■ GIVEN ENTRIES:
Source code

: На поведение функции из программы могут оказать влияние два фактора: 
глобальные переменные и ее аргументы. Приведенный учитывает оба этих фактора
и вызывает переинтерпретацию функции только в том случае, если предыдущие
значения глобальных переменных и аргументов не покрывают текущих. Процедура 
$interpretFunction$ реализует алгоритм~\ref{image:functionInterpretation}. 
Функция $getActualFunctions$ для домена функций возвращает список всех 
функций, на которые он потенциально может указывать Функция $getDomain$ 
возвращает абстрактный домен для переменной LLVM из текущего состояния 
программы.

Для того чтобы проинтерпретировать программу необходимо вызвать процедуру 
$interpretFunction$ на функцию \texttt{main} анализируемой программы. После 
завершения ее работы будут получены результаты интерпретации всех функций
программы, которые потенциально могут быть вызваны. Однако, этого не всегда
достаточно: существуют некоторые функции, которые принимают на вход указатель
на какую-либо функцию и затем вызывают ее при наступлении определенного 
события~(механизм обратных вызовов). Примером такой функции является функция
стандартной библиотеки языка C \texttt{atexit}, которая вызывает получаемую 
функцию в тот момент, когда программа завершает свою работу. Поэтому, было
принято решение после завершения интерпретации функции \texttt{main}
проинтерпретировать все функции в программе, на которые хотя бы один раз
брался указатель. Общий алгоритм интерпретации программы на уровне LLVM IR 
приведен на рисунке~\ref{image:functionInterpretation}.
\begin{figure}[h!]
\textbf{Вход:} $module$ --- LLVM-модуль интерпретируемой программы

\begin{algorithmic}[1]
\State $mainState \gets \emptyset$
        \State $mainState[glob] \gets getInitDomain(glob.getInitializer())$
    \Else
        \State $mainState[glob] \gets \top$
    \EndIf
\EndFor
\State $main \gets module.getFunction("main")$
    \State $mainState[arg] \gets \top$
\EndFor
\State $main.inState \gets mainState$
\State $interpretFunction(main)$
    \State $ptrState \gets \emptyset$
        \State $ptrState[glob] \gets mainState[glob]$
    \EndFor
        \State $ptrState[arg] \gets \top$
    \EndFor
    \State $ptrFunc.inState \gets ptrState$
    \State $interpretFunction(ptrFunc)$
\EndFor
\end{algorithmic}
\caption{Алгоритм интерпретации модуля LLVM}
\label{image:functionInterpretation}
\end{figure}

■ TASK TO COMPLETE:
Please output exactly the lines between the one holding "завершения ее работы" and the one holding "на какую-либо функцию" in the records above, inclusive, and nothing more.

■ WRITTEN RESPONSE:
завершения ее работы будут получены результаты интерпретации всех функций
программы, которые потенциально могут быть вызваны. Однако, этого не всегда
достаточно: существуют некоторые функции, которые принимают на вход указатель
на какую-либо функцию и затем вызывают ее при наступлении определенного 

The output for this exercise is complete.